(Stored data entries)
----------
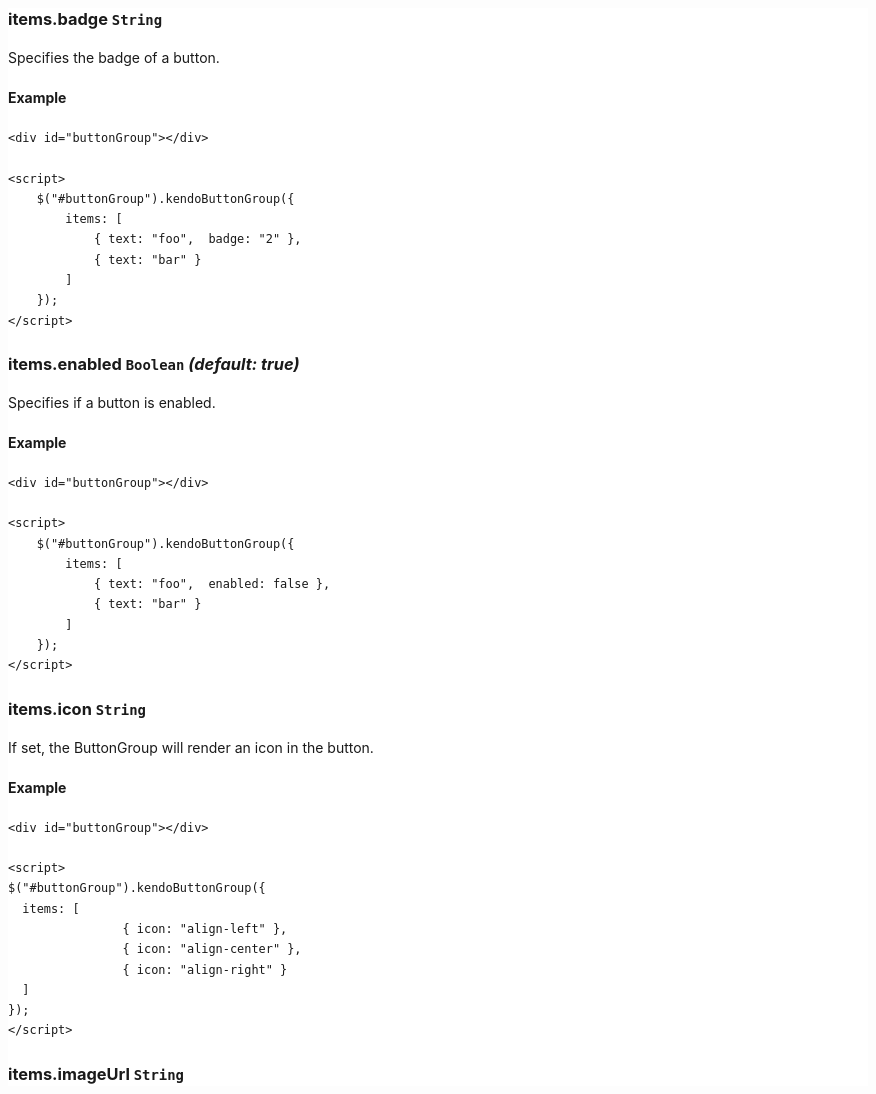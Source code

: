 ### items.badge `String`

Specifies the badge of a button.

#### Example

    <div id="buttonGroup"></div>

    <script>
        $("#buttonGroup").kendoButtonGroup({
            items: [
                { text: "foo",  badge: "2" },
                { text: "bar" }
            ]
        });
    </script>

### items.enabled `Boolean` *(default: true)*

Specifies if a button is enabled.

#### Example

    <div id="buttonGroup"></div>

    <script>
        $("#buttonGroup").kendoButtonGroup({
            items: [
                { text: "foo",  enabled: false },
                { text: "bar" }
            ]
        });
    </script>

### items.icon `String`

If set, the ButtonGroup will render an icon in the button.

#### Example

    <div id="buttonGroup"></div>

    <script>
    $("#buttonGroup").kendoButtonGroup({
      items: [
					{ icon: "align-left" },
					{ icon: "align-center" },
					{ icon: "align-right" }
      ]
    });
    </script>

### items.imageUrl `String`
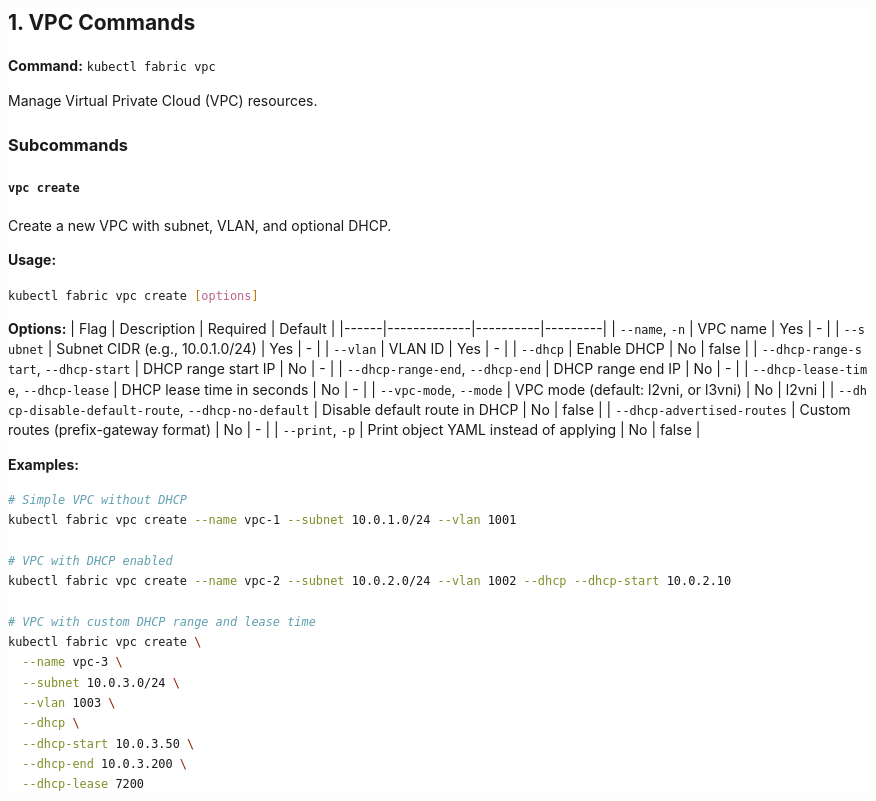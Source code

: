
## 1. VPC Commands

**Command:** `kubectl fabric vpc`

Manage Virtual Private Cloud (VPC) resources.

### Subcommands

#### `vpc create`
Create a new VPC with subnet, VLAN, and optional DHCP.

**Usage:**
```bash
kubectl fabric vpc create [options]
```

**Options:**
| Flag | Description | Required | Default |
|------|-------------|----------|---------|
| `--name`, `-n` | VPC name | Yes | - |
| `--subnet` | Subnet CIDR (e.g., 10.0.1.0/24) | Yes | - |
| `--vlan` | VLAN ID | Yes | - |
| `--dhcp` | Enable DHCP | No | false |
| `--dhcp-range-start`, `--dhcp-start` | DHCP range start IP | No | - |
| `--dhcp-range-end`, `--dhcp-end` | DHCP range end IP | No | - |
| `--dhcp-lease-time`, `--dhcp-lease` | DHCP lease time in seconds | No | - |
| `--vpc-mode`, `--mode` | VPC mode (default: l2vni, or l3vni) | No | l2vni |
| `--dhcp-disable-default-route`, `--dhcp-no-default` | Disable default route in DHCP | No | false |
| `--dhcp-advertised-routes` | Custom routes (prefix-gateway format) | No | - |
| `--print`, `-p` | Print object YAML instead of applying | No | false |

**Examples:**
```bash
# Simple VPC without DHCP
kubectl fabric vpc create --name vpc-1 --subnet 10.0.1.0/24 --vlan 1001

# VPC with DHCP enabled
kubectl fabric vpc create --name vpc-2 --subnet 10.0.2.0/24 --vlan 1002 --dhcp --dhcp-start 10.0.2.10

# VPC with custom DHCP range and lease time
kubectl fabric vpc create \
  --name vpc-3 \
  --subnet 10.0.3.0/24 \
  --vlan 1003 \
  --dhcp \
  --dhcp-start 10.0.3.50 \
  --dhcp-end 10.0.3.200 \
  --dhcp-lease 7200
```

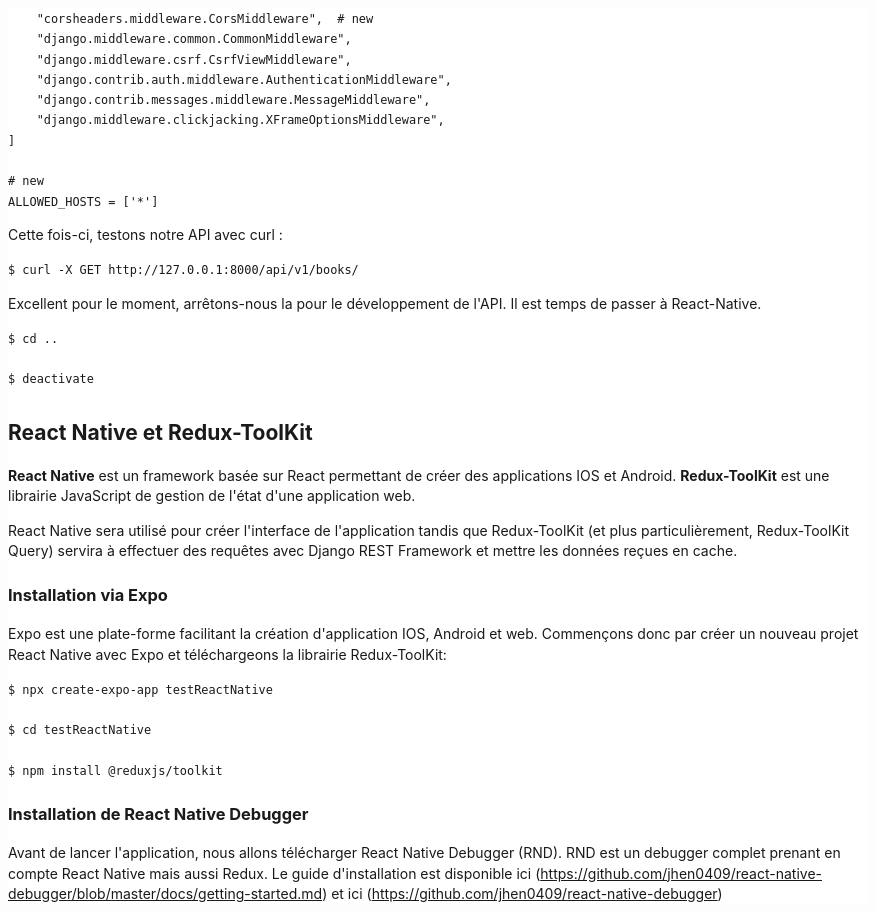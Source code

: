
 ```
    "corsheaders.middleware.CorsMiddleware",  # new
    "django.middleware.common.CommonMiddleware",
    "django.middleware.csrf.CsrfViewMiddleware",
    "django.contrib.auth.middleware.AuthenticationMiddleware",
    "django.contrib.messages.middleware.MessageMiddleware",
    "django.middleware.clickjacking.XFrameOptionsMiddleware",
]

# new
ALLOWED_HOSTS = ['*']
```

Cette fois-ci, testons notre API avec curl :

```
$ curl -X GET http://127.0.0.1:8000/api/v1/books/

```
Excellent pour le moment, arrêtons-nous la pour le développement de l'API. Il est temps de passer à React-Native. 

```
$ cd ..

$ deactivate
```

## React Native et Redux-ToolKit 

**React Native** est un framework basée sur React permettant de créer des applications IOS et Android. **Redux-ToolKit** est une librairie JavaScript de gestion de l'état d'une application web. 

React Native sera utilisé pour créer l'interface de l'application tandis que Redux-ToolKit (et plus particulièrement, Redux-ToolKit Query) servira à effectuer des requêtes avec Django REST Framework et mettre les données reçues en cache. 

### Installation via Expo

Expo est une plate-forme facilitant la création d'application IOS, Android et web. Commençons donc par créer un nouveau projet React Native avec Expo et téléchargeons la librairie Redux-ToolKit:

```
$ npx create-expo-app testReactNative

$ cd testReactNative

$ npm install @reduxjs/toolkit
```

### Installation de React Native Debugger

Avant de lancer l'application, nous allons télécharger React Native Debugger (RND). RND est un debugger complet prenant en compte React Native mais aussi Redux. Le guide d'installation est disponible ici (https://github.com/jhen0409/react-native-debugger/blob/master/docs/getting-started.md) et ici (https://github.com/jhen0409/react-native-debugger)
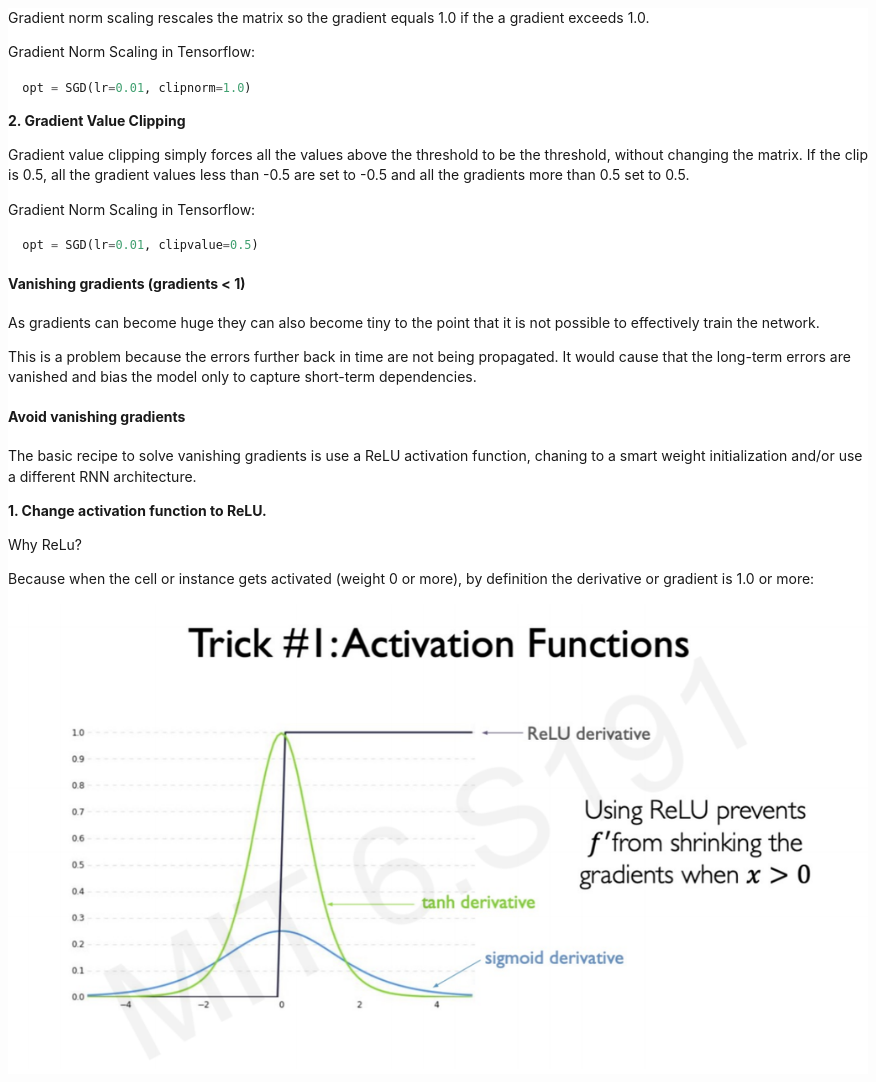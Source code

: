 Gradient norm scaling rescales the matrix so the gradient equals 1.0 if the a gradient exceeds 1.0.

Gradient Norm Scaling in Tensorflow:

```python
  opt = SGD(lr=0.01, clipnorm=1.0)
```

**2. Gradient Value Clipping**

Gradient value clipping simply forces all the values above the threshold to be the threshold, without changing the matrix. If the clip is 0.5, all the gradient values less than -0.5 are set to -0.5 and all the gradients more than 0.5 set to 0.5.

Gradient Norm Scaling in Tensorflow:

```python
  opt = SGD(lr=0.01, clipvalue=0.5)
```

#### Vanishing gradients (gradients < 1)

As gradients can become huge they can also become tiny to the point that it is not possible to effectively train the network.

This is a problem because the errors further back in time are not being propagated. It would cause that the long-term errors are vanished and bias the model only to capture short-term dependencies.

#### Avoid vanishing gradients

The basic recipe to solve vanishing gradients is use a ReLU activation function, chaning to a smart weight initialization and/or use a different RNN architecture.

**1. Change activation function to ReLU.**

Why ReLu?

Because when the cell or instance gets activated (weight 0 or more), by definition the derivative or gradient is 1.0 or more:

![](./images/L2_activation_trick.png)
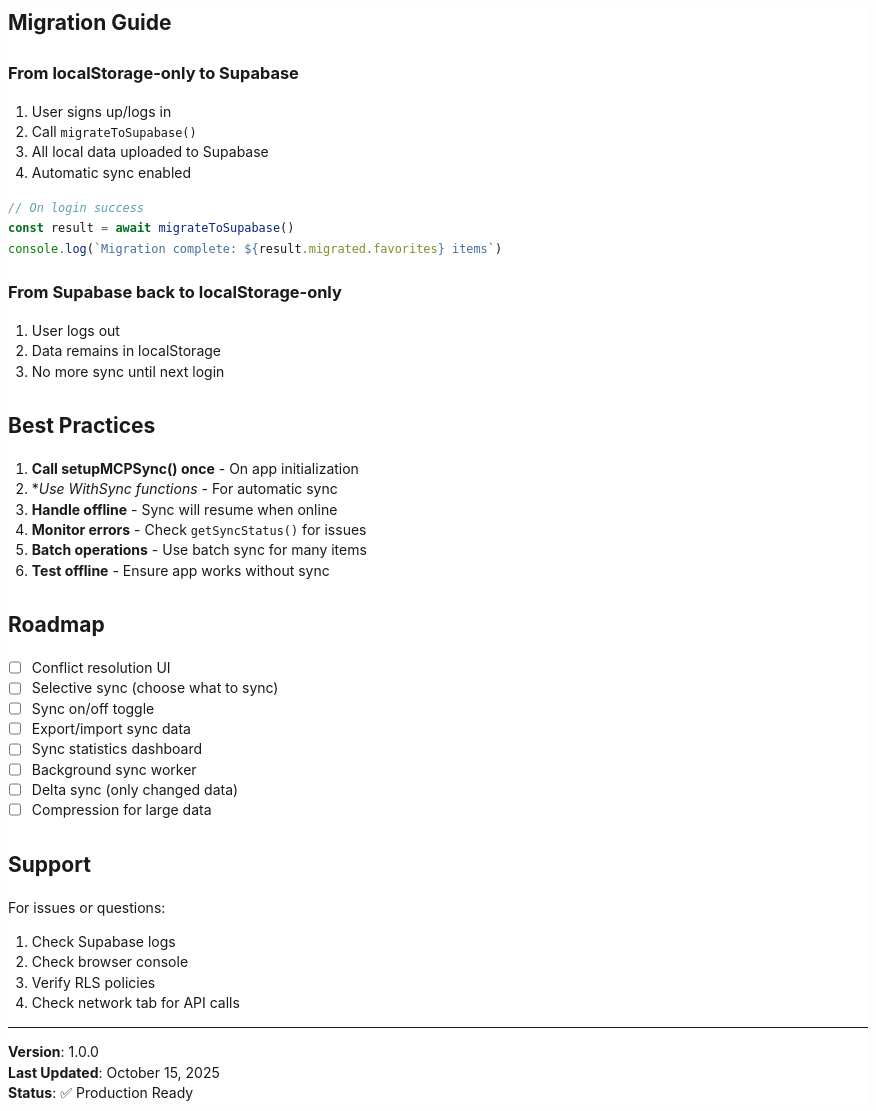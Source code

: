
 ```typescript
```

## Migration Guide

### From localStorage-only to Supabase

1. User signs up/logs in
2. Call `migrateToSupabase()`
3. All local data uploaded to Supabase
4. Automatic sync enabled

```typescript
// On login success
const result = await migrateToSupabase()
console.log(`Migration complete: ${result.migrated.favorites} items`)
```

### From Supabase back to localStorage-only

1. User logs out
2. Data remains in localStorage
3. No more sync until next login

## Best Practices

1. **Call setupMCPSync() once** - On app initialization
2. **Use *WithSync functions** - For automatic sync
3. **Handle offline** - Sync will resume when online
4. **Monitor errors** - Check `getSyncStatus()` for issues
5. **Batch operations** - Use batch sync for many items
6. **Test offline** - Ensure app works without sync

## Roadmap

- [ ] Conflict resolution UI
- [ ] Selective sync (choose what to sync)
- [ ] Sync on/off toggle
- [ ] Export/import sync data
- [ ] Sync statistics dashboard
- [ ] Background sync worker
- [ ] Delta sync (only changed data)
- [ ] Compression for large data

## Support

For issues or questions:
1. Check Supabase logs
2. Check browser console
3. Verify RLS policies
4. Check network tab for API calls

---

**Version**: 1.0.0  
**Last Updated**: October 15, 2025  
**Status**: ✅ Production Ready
----------
**Required work**
Return only the lines from the start of the data through the line that contains "seconds | No | - |", please, copying them exactly and omitting all pictures.

**Response to this exercise**
Source code

: ### items.badge `String`

Specifies the badge of a button.

#### Example

    <div id="buttonGroup"></div>

    <script>
        $("#buttonGroup").kendoButtonGroup({
            items: [
                { text: "foo",  badge: "2" },
                { text: "bar" }
            ]
        });
    </script>

### items.enabled `Boolean` *(default: true)*

Specifies if a button is enabled.

#### Example

    <div id="buttonGroup"></div>

    <script>
        $("#buttonGroup").kendoButtonGroup({
            items: [
                { text: "foo",  enabled: false },
                { text: "bar" }
            ]
        });
    </script>

### items.icon `String`

If set, the ButtonGroup will render an icon in the button.

#### Example

    <div id="buttonGroup"></div>

    <script>
    $("#buttonGroup").kendoButtonGroup({
      items: [
					{ icon: "align-left" },
					{ icon: "align-center" },
					{ icon: "align-right" }
      ]
    });
    </script>

### items.imageUrl `String`
Source code

:
## 1. VPC Commands

**Command:** `kubectl fabric vpc`

Manage Virtual Private Cloud (VPC) resources.

### Subcommands

#### `vpc create`
Create a new VPC with subnet, VLAN, and optional DHCP.

**Usage:**
```bash
kubectl fabric vpc create [options]
```

**Options:**
| Flag | Description | Required | Default |
|------|-------------|----------|---------|
| `--name`, `-n` | VPC name | Yes | - |
| `--subnet` | Subnet CIDR (e.g., 10.0.1.0/24) | Yes | - |
| `--vlan` | VLAN ID | Yes | - |
| `--dhcp` | Enable DHCP | No | false |
| `--dhcp-range-start`, `--dhcp-start` | DHCP range start IP | No | - |
| `--dhcp-range-end`, `--dhcp-end` | DHCP range end IP | No | - |
| `--dhcp-lease-time`, `--dhcp-lease` | DHCP lease time in seconds | No | - |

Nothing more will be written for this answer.